It’s been two years since the NFL and its players association agreed to testing for human growth hormone.
HGH is a banned substance that the NFL has been trying to detect for years as it’s the next level beyond steroids. But because it only can be found through blood tests, it has taken some time to negotiate such tests with the NFLPA.
However, in the last two years, the NFLPA has been accused of dragging its feet on implementing such tests, so much that two congressmen sent a letter to union chief DeMaurice Smith requesting all correspondence with the NFL regarding HGH testing.
The Associated Press on Thursday delved into the HGH subject and found some players want to start the testing as much as management.

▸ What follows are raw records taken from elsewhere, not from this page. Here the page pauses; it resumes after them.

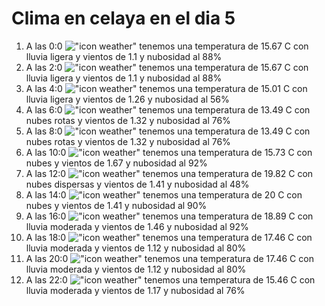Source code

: # Clima en celaya en el dia 5

1. A las 0:0 !["icon weather"](http://openweathermap.org/img/w/10n.png) tenemos una temperatura de 15.67 C con lluvia ligera y  vientos de 1.1 y nubosidad al 88%
1. A las 2:0 !["icon weather"](http://openweathermap.org/img/w/10n.png) tenemos una temperatura de 15.67 C con lluvia ligera y  vientos de 1.1 y nubosidad al 88%
1. A las 4:0 !["icon weather"](http://openweathermap.org/img/w/10n.png) tenemos una temperatura de 15.01 C con lluvia ligera y  vientos de 1.26 y nubosidad al 56%
1. A las 6:0 !["icon weather"](http://openweathermap.org/img/w/04n.png) tenemos una temperatura de 13.49 C con nubes rotas y  vientos de 1.32 y nubosidad al 76%
1. A las 8:0 !["icon weather"](http://openweathermap.org/img/w/04d.png) tenemos una temperatura de 13.49 C con nubes rotas y  vientos de 1.32 y nubosidad al 76%
1. A las 10:0 !["icon weather"](http://openweathermap.org/img/w/04d.png) tenemos una temperatura de 15.73 C con nubes y  vientos de 1.67 y nubosidad al 92%
1. A las 12:0 !["icon weather"](http://openweathermap.org/img/w/03d.png) tenemos una temperatura de 19.82 C con nubes dispersas y  vientos de 1.41 y nubosidad al 48%
1. A las 14:0 !["icon weather"](http://openweathermap.org/img/w/04d.png) tenemos una temperatura de 20 C con nubes y  vientos de 1.41 y nubosidad al 90%
1. A las 16:0 !["icon weather"](http://openweathermap.org/img/w/10d.png) tenemos una temperatura de 18.89 C con lluvia moderada y  vientos de 1.46 y nubosidad al 92%
1. A las 18:0 !["icon weather"](http://openweathermap.org/img/w/10d.png) tenemos una temperatura de 17.46 C con lluvia moderada y  vientos de 1.12 y nubosidad al 80%
1. A las 20:0 !["icon weather"](http://openweathermap.org/img/w/10n.png) tenemos una temperatura de 17.46 C con lluvia moderada y  vientos de 1.12 y nubosidad al 80%
1. A las 22:0 !["icon weather"](http://openweathermap.org/img/w/10n.png) tenemos una temperatura de 15.46 C con lluvia moderada y  vientos de 1.17 y nubosidad al 76%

“I hope guys wouldn’t be cheating. That’s why you do all this extra work and extra training. Unfortunately, there are probably a few guys, a handful maybe, that are on it. It’s unfortunate. It takes away from the sport,” (Baltimore Ravens defensive end Arthur) Jones said.
“It would be fair to do blood testing,” Jones added. “Hopefully they figure it out.”

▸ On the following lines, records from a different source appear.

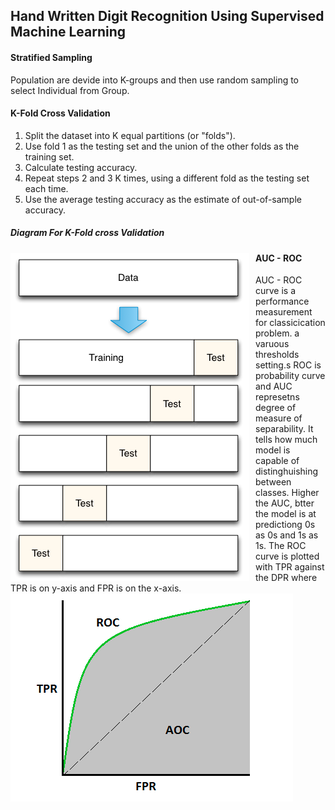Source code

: ## Hand Written Digit Recognition Using Supervised Machine Learning

#### Stratified Sampling

Population are devide into K-groups and then use random sampling to select Individual from Group.

#### K-Fold Cross Validation

1. Split the dataset into K equal partitions (or "folds").
2. Use fold 1 as the testing set and the union of the other folds as the training set.
3. Calculate testing accuracy.
4. Repeat steps 2 and 3 K times, using a different fold as the testing set each time.
5. Use the average testing accuracy as the estimate of out-of-sample accuracy.

##### Diagram For K-Fold cross Validation
<img src="https://github.com/Arx1971/Handwritten-Digit-Recognition/blob/master/Screenshot%20from%202020-03-18%2003-59-12.png"
     alt="TPR_VS_FPR"
     style="float: left; margin-right: 10px;" />

#### AUC - ROC

AUC - ROC curve is a performance measurement for classicication problem. a varuous thresholds setting.s ROC is probability curve and AUC represetns degree of measure of separability. It tells how much model is capable of distinghuishing between classes. Higher the AUC, btter the model is at predictiong 0s as 0s and 1s as 1s. The ROC curve is plotted with TPR against the DPR where TPR is on y-axis and FPR is on the x-axis.
<img src="https://github.com/Arx1971/Handwritten-Digit-Recognition/blob/master/TPR_vs_FPR.png"
     alt="TPR_VS_FPR"
     style="float: left; margin-right: 10px;" />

In the past two years, the NFL and the NFLPA have haggled over aspects of the testing. And in that time, other leagues, including Major League Baseball, have announced they will soon begin HGH testing using the methods from Olympic sports.

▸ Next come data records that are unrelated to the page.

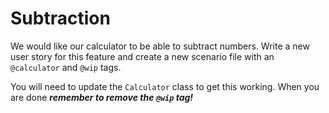 # Subtraction
We would like our calculator to be able to subtract numbers.
Write a new user story for this feature and create a new scenario file with an `@calculator` and `@wip` tags.

You will need to update the `Calculator` class to get this working. When you are done
***remember to remove the `@wip` tag!***

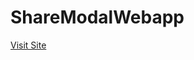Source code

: # ShareModalWebapp


<a href="https://chaurasiyasantosh.github.io/ShareModalWebapp/" target="_blank">Visit Site</a>


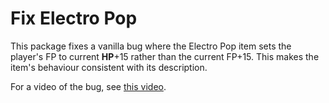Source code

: # Fix Electro Pop

This package fixes a vanilla bug where the Electro Pop item sets the player's FP to current **HP**+15 rather than the current FP+15. This makes the item's behaviour consistent with its description.

For a video of the bug, see [this video](https://youtu.be/9pujC868ig0).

The possibility of Congress’ involvement doesn’t please some players.
“I have nothing to hide. I can’t speak for anyone else in football, but I would have no problem going,” said Kenny Wiggins, a 6-foot-6, 314-pound offensive lineman on San Francisco’s practice squad.
But Wiggins added: “There’s a lot more problems in the U.S. they should be worried about than HGH in the NFL.”
That sentiment was echoed by former New York Giants offensive lineman Shaun O’Hara, who now works for NFL Network.
“Do I think there is an HGH problem in the NFL? I don’t think there is. Are there guys who are using it? I’m sure there are. But is it something Congress needs to worry about? No. We have enough educated people on both sides that can fully handle this. And if they can’t, then they should be fired,” said O’Hara, an NFLPA representative as a player. “I include the union in that, and I include the NFL. There is no reason we would need someone to help us facilitate this process.”
Then there’s the viewpoint of 49ers offensive lineman Anthony Davis.
“I personally don’t care if there is testing. It’s something they have to live with, knowing they cheated, and if they get (outplayed) while they’re on it, it’s a hit on their pride.”